• TASK STATEMENT
Every record needs to be set down again without a single difference.

INFORMATION SHOWN Block Start

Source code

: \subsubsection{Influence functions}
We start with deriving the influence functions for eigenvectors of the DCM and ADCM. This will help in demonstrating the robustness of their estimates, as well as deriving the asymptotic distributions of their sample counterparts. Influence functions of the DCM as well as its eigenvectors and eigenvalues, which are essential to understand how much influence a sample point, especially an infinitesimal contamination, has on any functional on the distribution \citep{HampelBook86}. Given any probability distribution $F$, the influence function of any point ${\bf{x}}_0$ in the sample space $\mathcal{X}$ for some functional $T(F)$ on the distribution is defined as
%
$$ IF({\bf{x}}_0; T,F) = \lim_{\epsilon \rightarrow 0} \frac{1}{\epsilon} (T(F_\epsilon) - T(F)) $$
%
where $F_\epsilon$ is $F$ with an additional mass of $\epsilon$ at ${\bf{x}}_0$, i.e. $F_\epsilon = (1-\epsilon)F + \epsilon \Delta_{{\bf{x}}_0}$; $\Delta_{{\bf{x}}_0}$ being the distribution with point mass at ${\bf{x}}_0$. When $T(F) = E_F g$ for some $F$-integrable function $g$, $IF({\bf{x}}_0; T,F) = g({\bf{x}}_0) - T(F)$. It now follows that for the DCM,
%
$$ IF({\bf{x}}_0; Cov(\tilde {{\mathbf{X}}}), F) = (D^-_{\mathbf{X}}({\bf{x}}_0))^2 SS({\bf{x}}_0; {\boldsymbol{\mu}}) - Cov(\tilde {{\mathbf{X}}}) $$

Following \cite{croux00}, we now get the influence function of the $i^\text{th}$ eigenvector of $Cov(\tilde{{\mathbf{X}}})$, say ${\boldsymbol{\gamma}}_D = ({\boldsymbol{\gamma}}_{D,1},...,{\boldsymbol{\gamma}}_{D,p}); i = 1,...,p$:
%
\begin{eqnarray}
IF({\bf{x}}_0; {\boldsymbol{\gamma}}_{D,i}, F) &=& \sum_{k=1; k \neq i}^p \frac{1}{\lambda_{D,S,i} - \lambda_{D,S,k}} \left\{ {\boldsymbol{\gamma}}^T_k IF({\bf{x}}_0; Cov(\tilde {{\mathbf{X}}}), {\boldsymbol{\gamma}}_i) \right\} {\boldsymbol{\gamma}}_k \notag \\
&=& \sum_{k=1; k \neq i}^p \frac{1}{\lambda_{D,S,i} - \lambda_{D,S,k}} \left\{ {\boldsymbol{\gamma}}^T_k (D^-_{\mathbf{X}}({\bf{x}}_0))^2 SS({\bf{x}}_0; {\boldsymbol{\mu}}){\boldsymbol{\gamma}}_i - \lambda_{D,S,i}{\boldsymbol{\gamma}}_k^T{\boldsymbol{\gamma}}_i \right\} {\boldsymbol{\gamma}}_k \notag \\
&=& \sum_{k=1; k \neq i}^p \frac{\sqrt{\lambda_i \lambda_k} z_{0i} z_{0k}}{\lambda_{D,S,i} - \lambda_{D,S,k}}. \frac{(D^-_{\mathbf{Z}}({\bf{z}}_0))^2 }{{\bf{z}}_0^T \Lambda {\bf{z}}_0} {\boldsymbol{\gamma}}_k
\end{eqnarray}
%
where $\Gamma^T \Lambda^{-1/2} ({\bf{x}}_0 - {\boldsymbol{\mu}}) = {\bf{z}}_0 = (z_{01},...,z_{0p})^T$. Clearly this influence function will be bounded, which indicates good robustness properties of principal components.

INFORMATION SHOWN Block End

• ANSWER SPACE
Source code

: \subsubsection{Influence functions}
We start with deriving the influence functions for eigenvectors of the DCM and ADCM. This will help in demonstrating the robustness of their estimates, as well as deriving the asymptotic distributions of their sample counterparts. Influence functions of the DCM as well as its eigenvectors and eigenvalues, which are essential to understand how much influence a sample point, especially an infinitesimal contamination, has on any functional on the distribution \citep{HampelBook86}. Given any probability distribution $F$, the influence function of any point ${\bf{x}}_0$ in the sample space $\mathcal{X}$ for some functional $T(F)$ on the distribution is defined as
%
$$ IF({\bf{x}}_0; T,F) = \lim_{\epsilon \rightarrow 0} \frac{1}{\epsilon} (T(F_\epsilon) - T(F)) $$
%
where $F_\epsilon$ is $F$ with an additional mass of $\epsilon$ at ${\bf{x}}_0$, i.e. $F_\epsilon = (1-\epsilon)F + \epsilon \Delta_{{\bf{x}}_0}$; $\Delta_{{\bf{x}}_0}$ being the distribution with point mass at ${\bf{x}}_0$. When $T(F) = E_F g$ for some $F$-integrable function $g$, $IF({\bf{x}}_0; T,F) = g({\bf{x}}_0) - T(F)$. It now follows that for the DCM,
%
$$ IF({\bf{x}}_0; Cov(\tilde {{\mathbf{X}}}), F) = (D^-_{\mathbf{X}}({\bf{x}}_0))^2 SS({\bf{x}}_0; {\boldsymbol{\mu}}) - Cov(\tilde {{\mathbf{X}}}) $$

Following \cite{croux00}, we now get the influence function of the $i^\text{th}$ eigenvector of $Cov(\tilde{{\mathbf{X}}})$, say ${\boldsymbol{\gamma}}_D = ({\boldsymbol{\gamma}}_{D,1},...,{\boldsymbol{\gamma}}_{D,p}); i = 1,...,p$:
%
\begin{eqnarray}
IF({\bf{x}}_0; {\boldsymbol{\gamma}}_{D,i}, F) &=& \sum_{k=1; k \neq i}^p \frac{1}{\lambda_{D,S,i} - \lambda_{D,S,k}} \left\{ {\boldsymbol{\gamma}}^T_k IF({\bf{x}}_0; Cov(\tilde {{\mathbf{X}}}), {\boldsymbol{\gamma}}_i) \right\} {\boldsymbol{\gamma}}_k \notag \\
&=& \sum_{k=1; k \neq i}^p \frac{1}{\lambda_{D,S,i} - \lambda_{D,S,k}} \left\{ {\boldsymbol{\gamma}}^T_k (D^-_{\mathbf{X}}({\bf{x}}_0))^2 SS({\bf{x}}_0; {\boldsymbol{\mu}}){\boldsymbol{\gamma}}_i - \lambda_{D,S,i}{\boldsymbol{\gamma}}_k^T{\boldsymbol{\gamma}}_i \right\} {\boldsymbol{\gamma}}_k \notag \\
&=& \sum_{k=1; k \neq i}^p \frac{\sqrt{\lambda_i \lambda_k} z_{0i} z_{0k}}{\lambda_{D,S,i} - \lambda_{D,S,k}}. \frac{(D^-_{\mathbf{Z}}({\bf{z}}_0))^2 }{{\bf{z}}_0^T \Lambda {\bf{z}}_0} {\boldsymbol{\gamma}}_k
\end{eqnarray}
%
where $\Gamma^T \Lambda^{-1/2} ({\bf{x}}_0 - {\boldsymbol{\mu}}) = {\bf{z}}_0 = (z_{01},...,z_{0p})^T$. Clearly this influence function will be bounded, which indicates good robustness properties of principal components.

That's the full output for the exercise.